◆ **What you will do**
Reproduce all records word for word.

-- Data for this task follows --

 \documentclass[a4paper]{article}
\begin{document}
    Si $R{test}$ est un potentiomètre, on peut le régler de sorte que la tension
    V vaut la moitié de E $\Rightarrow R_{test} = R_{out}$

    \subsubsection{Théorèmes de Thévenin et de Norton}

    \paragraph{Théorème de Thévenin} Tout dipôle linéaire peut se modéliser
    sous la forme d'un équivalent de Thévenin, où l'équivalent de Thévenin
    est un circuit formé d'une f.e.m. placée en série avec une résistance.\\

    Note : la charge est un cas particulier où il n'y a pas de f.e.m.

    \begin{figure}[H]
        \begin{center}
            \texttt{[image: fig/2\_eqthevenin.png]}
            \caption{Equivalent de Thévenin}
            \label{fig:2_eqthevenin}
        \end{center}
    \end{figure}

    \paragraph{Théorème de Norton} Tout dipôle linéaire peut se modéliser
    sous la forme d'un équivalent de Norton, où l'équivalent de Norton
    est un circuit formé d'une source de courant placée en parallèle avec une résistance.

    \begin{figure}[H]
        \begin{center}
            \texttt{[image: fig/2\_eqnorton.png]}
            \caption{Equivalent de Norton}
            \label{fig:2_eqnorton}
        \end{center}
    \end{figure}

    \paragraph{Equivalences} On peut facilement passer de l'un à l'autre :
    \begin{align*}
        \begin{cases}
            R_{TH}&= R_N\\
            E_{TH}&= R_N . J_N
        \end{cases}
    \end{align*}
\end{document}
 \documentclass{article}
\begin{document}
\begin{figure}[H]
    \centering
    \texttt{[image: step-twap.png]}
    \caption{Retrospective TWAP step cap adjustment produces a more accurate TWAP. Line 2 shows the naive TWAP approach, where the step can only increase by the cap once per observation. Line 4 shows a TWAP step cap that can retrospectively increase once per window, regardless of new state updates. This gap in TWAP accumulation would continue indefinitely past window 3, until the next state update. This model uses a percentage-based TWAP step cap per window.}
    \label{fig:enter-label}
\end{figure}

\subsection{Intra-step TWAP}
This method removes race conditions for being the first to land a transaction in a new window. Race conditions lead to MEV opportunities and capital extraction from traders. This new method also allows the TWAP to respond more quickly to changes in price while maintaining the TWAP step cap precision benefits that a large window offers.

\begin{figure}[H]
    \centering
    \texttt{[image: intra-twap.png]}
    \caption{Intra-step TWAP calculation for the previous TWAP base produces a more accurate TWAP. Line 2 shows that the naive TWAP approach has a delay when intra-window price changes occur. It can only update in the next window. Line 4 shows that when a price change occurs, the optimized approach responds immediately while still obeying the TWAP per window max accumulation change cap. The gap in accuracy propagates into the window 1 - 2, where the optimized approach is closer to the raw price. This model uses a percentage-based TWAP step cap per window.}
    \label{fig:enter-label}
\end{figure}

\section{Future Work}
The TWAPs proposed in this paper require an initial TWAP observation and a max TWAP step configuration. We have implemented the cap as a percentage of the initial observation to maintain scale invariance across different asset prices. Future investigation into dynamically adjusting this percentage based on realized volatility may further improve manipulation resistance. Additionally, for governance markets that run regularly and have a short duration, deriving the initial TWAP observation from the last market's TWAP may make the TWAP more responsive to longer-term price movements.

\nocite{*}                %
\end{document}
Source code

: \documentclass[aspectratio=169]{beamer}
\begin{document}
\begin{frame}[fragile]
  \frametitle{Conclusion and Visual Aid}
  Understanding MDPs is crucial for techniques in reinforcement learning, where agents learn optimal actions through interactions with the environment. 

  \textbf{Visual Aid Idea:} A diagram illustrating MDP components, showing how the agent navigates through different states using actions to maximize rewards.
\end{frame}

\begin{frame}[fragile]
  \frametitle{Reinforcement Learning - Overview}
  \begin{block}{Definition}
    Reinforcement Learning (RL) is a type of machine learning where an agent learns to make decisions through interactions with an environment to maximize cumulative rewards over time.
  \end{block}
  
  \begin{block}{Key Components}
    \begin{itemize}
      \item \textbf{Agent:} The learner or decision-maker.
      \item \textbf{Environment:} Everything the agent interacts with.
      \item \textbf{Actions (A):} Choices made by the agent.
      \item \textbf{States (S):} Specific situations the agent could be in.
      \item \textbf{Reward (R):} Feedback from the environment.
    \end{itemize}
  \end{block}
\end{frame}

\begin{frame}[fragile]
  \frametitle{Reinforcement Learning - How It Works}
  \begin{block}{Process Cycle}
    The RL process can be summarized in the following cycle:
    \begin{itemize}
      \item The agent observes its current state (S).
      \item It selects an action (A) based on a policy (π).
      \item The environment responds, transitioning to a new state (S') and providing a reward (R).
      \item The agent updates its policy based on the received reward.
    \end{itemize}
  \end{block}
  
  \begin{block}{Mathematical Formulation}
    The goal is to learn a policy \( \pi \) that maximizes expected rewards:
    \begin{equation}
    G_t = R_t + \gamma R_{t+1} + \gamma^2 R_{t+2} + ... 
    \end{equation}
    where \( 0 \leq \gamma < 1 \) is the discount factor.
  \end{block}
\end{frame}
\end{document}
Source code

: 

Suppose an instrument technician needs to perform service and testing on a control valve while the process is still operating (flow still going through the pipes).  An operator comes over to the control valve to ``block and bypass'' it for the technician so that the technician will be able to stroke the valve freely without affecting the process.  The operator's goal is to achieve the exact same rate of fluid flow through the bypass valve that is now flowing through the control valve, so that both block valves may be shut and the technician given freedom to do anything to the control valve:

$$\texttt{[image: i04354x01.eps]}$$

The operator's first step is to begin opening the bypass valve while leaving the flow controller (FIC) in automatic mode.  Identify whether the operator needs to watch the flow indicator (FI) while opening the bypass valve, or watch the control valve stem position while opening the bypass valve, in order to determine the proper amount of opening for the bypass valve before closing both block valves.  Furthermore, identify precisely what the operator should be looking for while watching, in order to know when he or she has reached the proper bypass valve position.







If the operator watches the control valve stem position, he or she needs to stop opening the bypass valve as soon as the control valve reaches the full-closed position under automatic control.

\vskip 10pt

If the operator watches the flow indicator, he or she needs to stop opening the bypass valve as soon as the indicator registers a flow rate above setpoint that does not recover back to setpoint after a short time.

-- Data for this task concluded --

◆ **Written solution**
 \documentclass[a4paper]{article}
\begin{document}
    Si $R{test}$ est un potentiomètre, on peut le régler de sorte que la tension
    V vaut la moitié de E $\Rightarrow R_{test} = R_{out}$

    \subsubsection{Théorèmes de Thévenin et de Norton}

    \paragraph{Théorème de Thévenin} Tout dipôle linéaire peut se modéliser
    sous la forme d'un équivalent de Thévenin, où l'équivalent de Thévenin
    est un circuit formé d'une f.e.m. placée en série avec une résistance.\\

    Note : la charge est un cas particulier où il n'y a pas de f.e.m.

    \begin{figure}[H]
        \begin{center}
            \texttt{[image: fig/2\_eqthevenin.png]}
            \caption{Equivalent de Thévenin}
            \label{fig:2_eqthevenin}
        \end{center}
    \end{figure}

    \paragraph{Théorème de Norton} Tout dipôle linéaire peut se modéliser
    sous la forme d'un équivalent de Norton, où l'équivalent de Norton
    est un circuit formé d'une source de courant placée en parallèle avec une résistance.

    \begin{figure}[H]
        \begin{center}
            \texttt{[image: fig/2\_eqnorton.png]}
            \caption{Equivalent de Norton}
            \label{fig:2_eqnorton}
        \end{center}
    \end{figure}

    \paragraph{Equivalences} On peut facilement passer de l'un à l'autre :
    \begin{align*}
        \begin{cases}
            R_{TH}&= R_N\\
            E_{TH}&= R_N . J_N
        \end{cases}
    \end{align*}
\end{document}
 \documentclass{article}
\begin{document}
\begin{figure}[H]
    \centering
    \texttt{[image: step-twap.png]}
    \caption{Retrospective TWAP step cap adjustment produces a more accurate TWAP. Line 2 shows the naive TWAP approach, where the step can only increase by the cap once per observation. Line 4 shows a TWAP step cap that can retrospectively increase once per window, regardless of new state updates. This gap in TWAP accumulation would continue indefinitely past window 3, until the next state update. This model uses a percentage-based TWAP step cap per window.}
    \label{fig:enter-label}
\end{figure}

\subsection{Intra-step TWAP}
This method removes race conditions for being the first to land a transaction in a new window. Race conditions lead to MEV opportunities and capital extraction from traders. This new method also allows the TWAP to respond more quickly to changes in price while maintaining the TWAP step cap precision benefits that a large window offers.

\begin{figure}[H]
    \centering
    \texttt{[image: intra-twap.png]}
    \caption{Intra-step TWAP calculation for the previous TWAP base produces a more accurate TWAP. Line 2 shows that the naive TWAP approach has a delay when intra-window price changes occur. It can only update in the next window. Line 4 shows that when a price change occurs, the optimized approach responds immediately while still obeying the TWAP per window max accumulation change cap. The gap in accuracy propagates into the window 1 - 2, where the optimized approach is closer to the raw price. This model uses a percentage-based TWAP step cap per window.}
    \label{fig:enter-label}
\end{figure}

\section{Future Work}
The TWAPs proposed in this paper require an initial TWAP observation and a max TWAP step configuration. We have implemented the cap as a percentage of the initial observation to maintain scale invariance across different asset prices. Future investigation into dynamically adjusting this percentage based on realized volatility may further improve manipulation resistance. Additionally, for governance markets that run regularly and have a short duration, deriving the initial TWAP observation from the last market's TWAP may make the TWAP more responsive to longer-term price movements.

\nocite{*}                %
\end{document}
Source code

: \documentclass[aspectratio=169]{beamer}
\begin{document}
\begin{frame}[fragile]
  \frametitle{Conclusion and Visual Aid}
  Understanding MDPs is crucial for techniques in reinforcement learning, where agents learn optimal actions through interactions with the environment. 

  \textbf{Visual Aid Idea:} A diagram illustrating MDP components, showing how the agent navigates through different states using actions to maximize rewards.
\end{frame}

\begin{frame}[fragile]
  \frametitle{Reinforcement Learning - Overview}
  \begin{block}{Definition}
    Reinforcement Learning (RL) is a type of machine learning where an agent learns to make decisions through interactions with an environment to maximize cumulative rewards over time.
  \end{block}
  
  \begin{block}{Key Components}
    \begin{itemize}
      \item \textbf{Agent:} The learner or decision-maker.
      \item \textbf{Environment:} Everything the agent interacts with.
      \item \textbf{Actions (A):} Choices made by the agent.
      \item \textbf{States (S):} Specific situations the agent could be in.
      \item \textbf{Reward (R):} Feedback from the environment.
    \end{itemize}
  \end{block}
\end{frame}

\begin{frame}[fragile]
  \frametitle{Reinforcement Learning - How It Works}
  \begin{block}{Process Cycle}
    The RL process can be summarized in the following cycle:
    \begin{itemize}
      \item The agent observes its current state (S).
      \item It selects an action (A) based on a policy (π).
      \item The environment responds, transitioning to a new state (S') and providing a reward (R).
      \item The agent updates its policy based on the received reward.
    \end{itemize}
  \end{block}
  
  \begin{block}{Mathematical Formulation}
    The goal is to learn a policy \( \pi \) that maximizes expected rewards:
    \begin{equation}
    G_t = R_t + \gamma R_{t+1} + \gamma^2 R_{t+2} + ... 
    \end{equation}
    where \( 0 \leq \gamma < 1 \) is the discount factor.
  \end{block}
\end{frame}
\end{document}
Source code

: 

Suppose an instrument technician needs to perform service and testing on a control valve while the process is still operating (flow still going through the pipes).  An operator comes over to the control valve to ``block and bypass'' it for the technician so that the technician will be able to stroke the valve freely without affecting the process.  The operator's goal is to achieve the exact same rate of fluid flow through the bypass valve that is now flowing through the control valve, so that both block valves may be shut and the technician given freedom to do anything to the control valve:

$$\texttt{[image: i04354x01.eps]}$$

The operator's first step is to begin opening the bypass valve while leaving the flow controller (FIC) in automatic mode.  Identify whether the operator needs to watch the flow indicator (FI) while opening the bypass valve, or watch the control valve stem position while opening the bypass valve, in order to determine the proper amount of opening for the bypass valve before closing both block valves.  Furthermore, identify precisely what the operator should be looking for while watching, in order to know when he or she has reached the proper bypass valve position.







If the operator watches the control valve stem position, he or she needs to stop opening the bypass valve as soon as the control valve reaches the full-closed position under automatic control.

\vskip 10pt

If the operator watches the flow indicator, he or she needs to stop opening the bypass valve as soon as the indicator registers a flow rate above setpoint that does not recover back to setpoint after a short time.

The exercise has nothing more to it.